In 2002, when he was given the "pleasant task of proposing the books to purchase by the library of the Faculty of Architecture of Ferrara," Giovanni Corbellini started writing "keywords," most of them making their way onto the arch'it website. Those keywords related to architectural theory and criticism were collected by Milan's 22 Publishing in 2007 as Ex libris: 16 parole chiave dell'architettura contemporanea, with a second edition published by LetteraVentidue in 2015. Four years later the same publisher put out an English translation that basically retains the main text as a snapshot of architectural theory and criticism ca. 2007 but sees Corbellini appending the "post scriptum" to each keyword with lists of publications that bring the whole closer to the present.

A book structured by words — sixteen of them, one per chapter, as the subtitle and table of contents below clearly shows — made me immediately think of Adrian Forty's Words and Buildings: A Vocabulary of Modern Architecture from 2000. Forty's book looks at how such words as Context, Form, Function, Order, Structure, and Transparency (there are 18 in total) were used by modern architects in the 20th century to advance their critiques and theories. Corbellini does a similar thing, though he combines historical glances with contemporary explorations. Also, his choice of words is more diverse than the archetypical collection of Forty's.
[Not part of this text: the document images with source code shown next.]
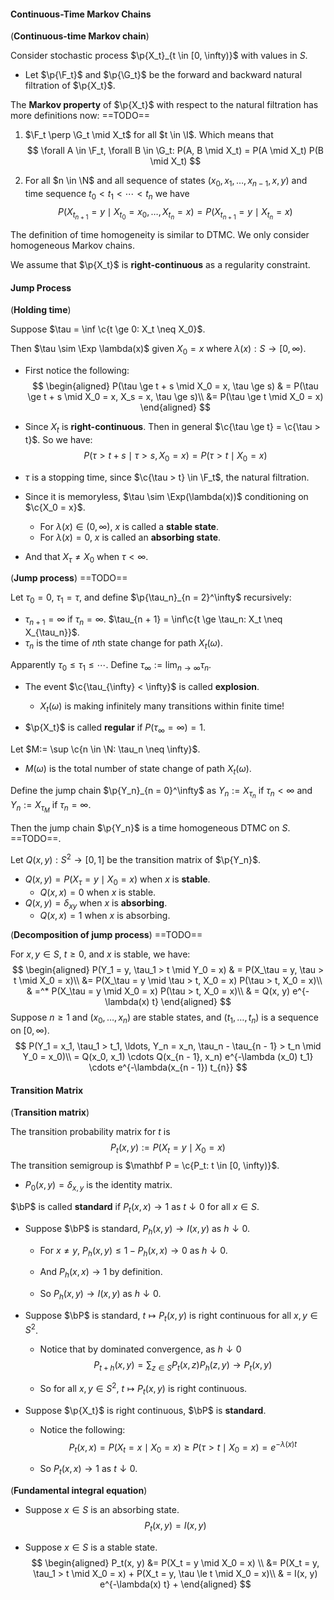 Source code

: #### Continuous-Time Markov Chains

(**Continuous-time Markov chain**)

Consider stochastic process $\p{X_t}_{t \in [0, \infty)}$ with values in $S$.

- Let $\p{\F_t}$ and $\p{\G_t}$ be the forward and backward natural filtration of $\p{X_t}$.

The **Markov property** of $\p{X_t}$ with respect to the natural filtration has more definitions now: ==TODO==

1. $\F_t \perp \G_t \mid X_t$ for all $t \in \I$. Which means that
   $$
   \forall A \in \F_t, \forall B \in \G_t: P(A, B \mid X_t) = P(A \mid X_t) P(B \mid X_t)
   $$

2. For all $n \in \N$ and all sequence of states $(x_0, x_1, \ldots, x_{n - 1}, x, y)$ and time sequence $t_0 < t_1 < \cdots < t_n$ we have
   $$
   P(X_{t_{n + 1}} = y \mid X_{t_0} = x_0, \ldots, X_{t_n} = x) = P(X_{t_{n + 1}} = y \mid X_{t_n} = x)
   $$

The definition of time homogeneity is similar to DTMC. We only consider homogeneous Markov chains.

We assume that $\p{X_t}$ is **right-continuous** as a regularity constraint.

#### Jump Process

(**Holding time**)

Suppose $\tau = \inf \c{t \ge 0: X_t \neq X_0}$.

Then $\tau \sim \Exp \lambda(x)$ given $X_0 = x$ where $\lambda(x): S \to [0, \infty)$.

- First notice the following:
  $$
  \begin{aligned}
  P(\tau \ge t + s \mid X_0 = x, \tau \ge s) & = P(\tau \ge t + s \mid X_0 = x, X_s = x, \tau \ge s)\\
  &= P(\tau \ge t \mid X_0 = x)
  \end{aligned}
  $$

- Since $X_t$ is **right-continuous**. Then in general $\c{\tau \ge t} = \c{\tau > t}$. So we have:
  $$
  P(\tau > t + s \mid \tau > s, X_0 = x) = P(\tau > t \mid X_0 = x)
  $$

- $\tau$ is a stopping time, since $\c{\tau > t} \in \F_t$, the natural filtration.

- Since it is memoryless, $\tau \sim \Exp(\lambda(x))$ conditioning on $\c{X_0 = x}$.

  - For $\lambda(x) \in (0, \infty)$, $x$ is called a **stable state**.
  - For $\lambda(x) = 0$, $x$ is called an **absorbing state**.

- And that $X_\tau \neq X_0$ when $\tau < \infty$.

(**Jump process**) ==TODO==

Let $\tau_0 = 0$, $\tau_1 = \tau$, and define $\p{\tau_n}_{n = 2}^\infty$ recursively:

- $\tau_{n + 1} = \infty$ if $\tau_n = \infty$. $\tau_{n + 1} = \inf\c{t \ge \tau_n: X_t \neq X_{\tau_n}}$.
- $\tau_n$ is the time of $n$th state change for path $X_t(\omega)$.

Apparently $\tau_0 \le \tau_1 \le \cdots$. Define $\tau_{\infty}:= \lim_{n \to \infty} \tau_n$.

- The event $\c{\tau_{\infty} < \infty}$ is called **explosion**.
  - $X_t(\omega)$ is making infinitely many transitions within finite time!

- $\p{X_t}$ is called **regular** if $P(\tau_{\infty} = \infty) = 1$.

Let $M:= \sup \c{n \in \N: \tau_n \neq \infty}$.

- $M(\omega)$ is the total number of state change of path $X_t(\omega)$.

Define the jump chain $\p{Y_n}_{n = 0}^\infty$ as $Y_n := X_{\tau_n}$ if $\tau_n < \infty$ and $Y_n := X_{\tau_M}$ if $\tau_n = \infty$.

Then the jump chain $\p{Y_n}$ is a time homogeneous DTMC on $S$. ==TODO==.

Let $Q(x, y): S^2 \to [0, 1]$ be the transition matrix of $\p{Y_n}$.

- $Q(x, y) = P(X_\tau = y \mid X_0 = x)$ when $x$ is **stable**.
  - $Q(x, x) = 0$ when $x$ is stable.
- $Q(x, y) = \delta_{xy}$ when $x$ is **absorbing**.
  - $Q(x, x) = 1$ when $x$ is absorbing.

(**Decomposition of jump process**) ==TODO==

For $x, y \in S$,  $t \ge 0$, and $x$ is stable, we have:
$$
\begin{aligned}
P(Y_1 = y, \tau_1 > t \mid Y_0 = x) & = P(X_\tau = y, \tau > t \mid X_0 = x)\\
&= P(X_\tau = y \mid \tau > t, X_0 = x) P(\tau > t, X_0 = x)\\
& =^* P(X_\tau = y \mid X_0 = x) P(\tau > t, X_0 = x)\\
& = Q(x, y) e^{-\lambda(x) t}
\end{aligned}
$$
Suppose $n \ge 1$ and $(x_0, \ldots, x_n)$ are stable states, and $(t_1, \ldots, t_n)$ is a sequence on $[0, \infty)$.
$$
P(Y_1 = x_1, \tau_1 > t_1, \ldots, Y_n = x_n, \tau_n - \tau_{n - 1} > t_n \mid Y_0 = x_0)\\
= Q(x_0, x_1) \cdots Q(x_{n - 1}, x_n) e^{-\lambda (x_0) t_1} \cdots e^{-\lambda(x_{n - 1}) t_{n}}
$$
#### Transition Matrix

(**Transition matrix**)

The transition probability matrix for $t$ is
$$
P_t(x, y) := P(X_t = y \mid X_0 = x)
$$
The transition semigroup is $\mathbf P = \c{P_t: t \in [0, \infty)}$.

- $P_0(x, y) = \delta_{x, y}$ is the identity matrix.


$\bP$ is called **standard** if $P_t(x, x) \to 1$ as $t \downarrow 0$ for all $x \in S$.

- Suppose $\bP$ is standard, $P_h(x, y) \to I(x, y)$ as $h \downarrow 0$.

  - For $x \neq y$, $P_h(x, y) \le 1 - P_h(x, x) \to 0$ as $h\downarrow 0$.

  - And $P_h(x, x) \to 1$ by definition.

  - So $P_h(x, y) \to I(x, y)$ as $h \downarrow 0$.

- Suppose $\bP$ is standard, $t \mapsto P_t(x, y)$ is right continuous for all $x ,y \in S^2$.

  - Notice that by dominated convergence, as $h\downarrow 0$
    $$
    P_{t + h}(x, y) = \sum_{z \in S}P_t(x, z) P_h(z, y) \to P_t(x, y)
    $$

  - So for all $x, y \in S^2$, $t \mapsto P_t(x, y)$ is right continuous.

- Suppose $\p{X_t}$ is right continuous, $\bP$ is **standard**.

  - Notice the following:
    $$
    P_t(x, x) = P(X_t = x \mid X_0 = x) \ge P(\tau > t \mid X_0 = x) = e^{-\lambda(x) t}
    $$

  - So $P_t(x, x) \to 1$ as $t \downarrow 0$.

(**Fundamental integral equation**)

- Suppose $x \in S$ is an absorbing state.
  $$
  P_t(x, y) = I(x, y)
  $$

- Suppose $x \in S$ is a stable state.
  $$
  \begin{aligned}
  P_t(x, y) &= P(X_t = y \mid X_0 = x) \\
  &= P(X_t = y, \tau_1 > t \mid X_0 = x) + P(X_t = y, \tau \le t \mid X_0 = x)\\
  & = I(x, y) e^{-\lambda(x) t} + 
  \end{aligned}
  $$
Big and Collision, for instance, and the question mark after Beautiful give the book its contemporary flavor, with Rem Koolhaas probably driving the content more than any other voice.

The author structures each keyword consistently, with a handful of pages of text that explore each word/concept and a post-scriptum of books and other publications of relevance. Other keywords in the book are highlighted throughout the text with yellow boxes, and in bold on the yellow post-scriptum pages. In the margins of Corbellini's texts are references to books and articles, many in Italian but just as many in English. These references, it should be noted, don't tend to reappear in the post-scriptum, with those in the margins from 2007 and earlier and those in the post-scriptum extending up to about 2015. The list of architectural publications throughout is enormous. Exlibris, if anything, is a reference book on architectural publications, just one that takes the form of an atypical dictionary rather than a bibliography. Architects who strongly value books about architecture, and want thematic lists of them in one place, should search out this out-of-print book.